Your answer should be a single number: the count of lines in the listing that contain "cubo".

● Input
++++++++
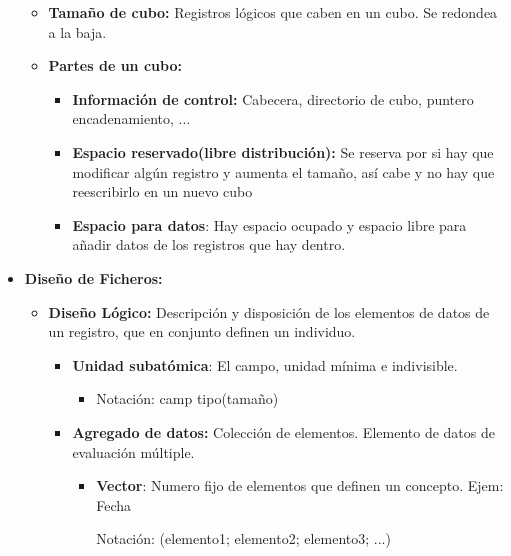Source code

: \documentclass[12pt, twoside, openright]{report} %
\begin{document}
\begin{itemize}
\begin{itemize}
    \item \textbf{Tamaño de cubo:} Registros lógicos que caben en un cubo.
      Se redondea a la baja.
      \pagebreak
    \item \textbf{Partes de un cubo:}
      

      \begin{itemize}
      \item \textbf{Información de control:} Cabecera, directorio de cubo,
        puntero encadenamiento, ...
        
      \item \textbf{Espacio reservado(libre distribución):} Se reserva por
        si hay que modificar algún registro y aumenta el tamaño, así
        cabe y no hay que reescribirlo en un nuevo cubo
        
      \item \textbf{Espacio para datos}: Hay espacio ocupado y espacio libre
        para añadir datos de los registros que hay dentro.
        
      \end{itemize}
    \end{itemize}
  \item \textbf{Diseño de Ficheros:}
    

    \begin{itemize}
    \item \textbf{Diseño Lógico:} Descripción y disposición de los elementos
      de datos de un registro, que en conjunto definen un individuo.
      

      \begin{itemize}
      \item \textbf{Unidad subatómica}: El campo, unidad mínima e
        indivisible.
        

        \begin{itemize}
        \item Notación: camp tipo(tamaño)
          
        \end{itemize}
      \item \textbf{Agregado de datos:} Colección de elementos. Elemento de
        datos de evaluación múltiple.
        

        \begin{itemize}
        \item \textbf{Vector}: Numero fijo de elementos que definen un
          concepto. Ejem: Fecha
          

            Notación: (elemento1; elemento2; elemento3; ...)
        

\end{itemize}
\end{itemize}
\end{itemize}
\end{itemize}
\end{document}

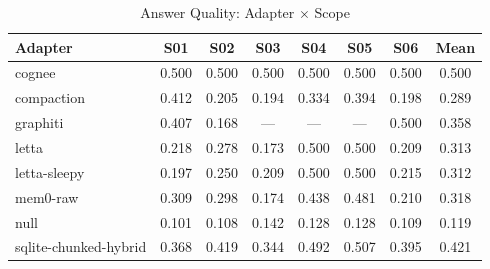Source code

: \begin{table}[t]
\centering
\caption{Answer Quality: Adapter $\times$ Scope}
\label{tab:heatmap}
\begin{tabular}{lccccccc}
\toprule
Adapter & S01 & S02 & S03 & S04 & S05 & S06 & Mean \\
\midrule
  cognee & 0.500 & 0.500 & 0.500 & 0.500 & 0.500 & 0.500 & 0.500 \\
  compaction & 0.412 & 0.205 & 0.194 & 0.334 & 0.394 & 0.198 & 0.289 \\
  graphiti & 0.407 & 0.168 & --- & --- & --- & 0.500 & 0.358 \\
  letta & 0.218 & 0.278 & 0.173 & 0.500 & 0.500 & 0.209 & 0.313 \\
  letta-sleepy & 0.197 & 0.250 & 0.209 & 0.500 & 0.500 & 0.215 & 0.312 \\
  mem0-raw & 0.309 & 0.298 & 0.174 & 0.438 & 0.481 & 0.210 & 0.318 \\
  null & 0.101 & 0.108 & 0.142 & 0.128 & 0.128 & 0.109 & 0.119 \\
  sqlite-chunked-hybrid & 0.368 & 0.419 & 0.344 & 0.492 & 0.507 & 0.395 & 0.421 \\
\bottomrule
\end{tabular}
\end{table}
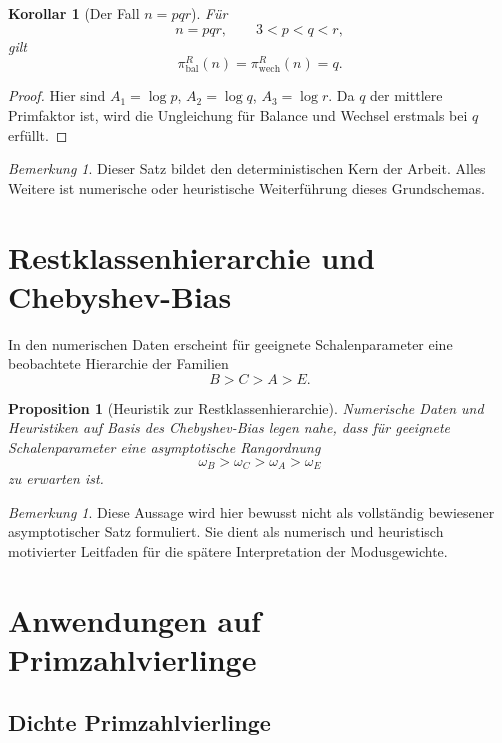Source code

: \documentclass[11pt,a4paper]{article}
\theoremstyle{plain}
\newtheorem{korollar}[satz]{Korollar}
\newtheorem{proposition}[satz]{Proposition}
\theoremstyle{definition}
\theoremstyle{remark}
\newtheorem{bemerkung}[satz]{Bemerkung}
\newcommand{\bal}{\mathrm{bal}}
\newcommand{\wech}{\mathrm{wech}}
\newcommand{\1}{\mathbf{1}}
\begin{document}
	\begin{korollar}[Der Fall \(n=pqr\)]
		\label{kor:pqr}
		Für
		\[
		n=pqr,\qquad 3<p<q<r,
		\]
		gilt
		\[
		\pi_{\bal}^R(n)=\pi_{\wech}^R(n)=q.
		\]
	\end{korollar}
	
	\begin{proof}
		Hier sind \(A_1=\log p\), \(A_2=\log q\), \(A_3=\log r\). Da \(q\) der mittlere Primfaktor ist, wird die Ungleichung für Balance und Wechsel erstmals bei \(q\) erfüllt.
	\end{proof}
	
	\begin{bemerkung}
		Dieser Satz bildet den deterministischen Kern der Arbeit. Alles Weitere ist numerische oder heuristische Weiterführung dieses Grundschemas.
	\end{bemerkung}
	
	\section{Restklassenhierarchie und Chebyshev-Bias}
	\label{sec:bias}
	
	In den numerischen Daten erscheint für geeignete Schalenparameter eine beobachtete Hierarchie der Familien
	\[
	B>C>A>E.
	\]
	
	\begin{proposition}[Heuristik zur Restklassenhierarchie]
		\label{prop:biasheuristik}
		Numerische Daten und Heuristiken auf Basis des Chebyshev-Bias legen nahe, dass für geeignete Schalenparameter eine asymptotische Rangordnung
		\[
		\omega_B>\omega_C>\omega_A>\omega_E
		\]
		zu erwarten ist.
	\end{proposition}
	
	\begin{bemerkung}
		Diese Aussage wird hier bewusst nicht als vollständig bewiesener asymptotischer Satz formuliert. Sie dient als numerisch und heuristisch motivierter Leitfaden für die spätere Interpretation der Modusgewichte.
	\end{bemerkung}
	
	\section{Anwendungen auf Primzahlvierlinge}
	\label{sec:vierlinge}
	
	\subsection{Dichte Primzahlvierlinge}
	
\end{document}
++++++++
● Written answer
4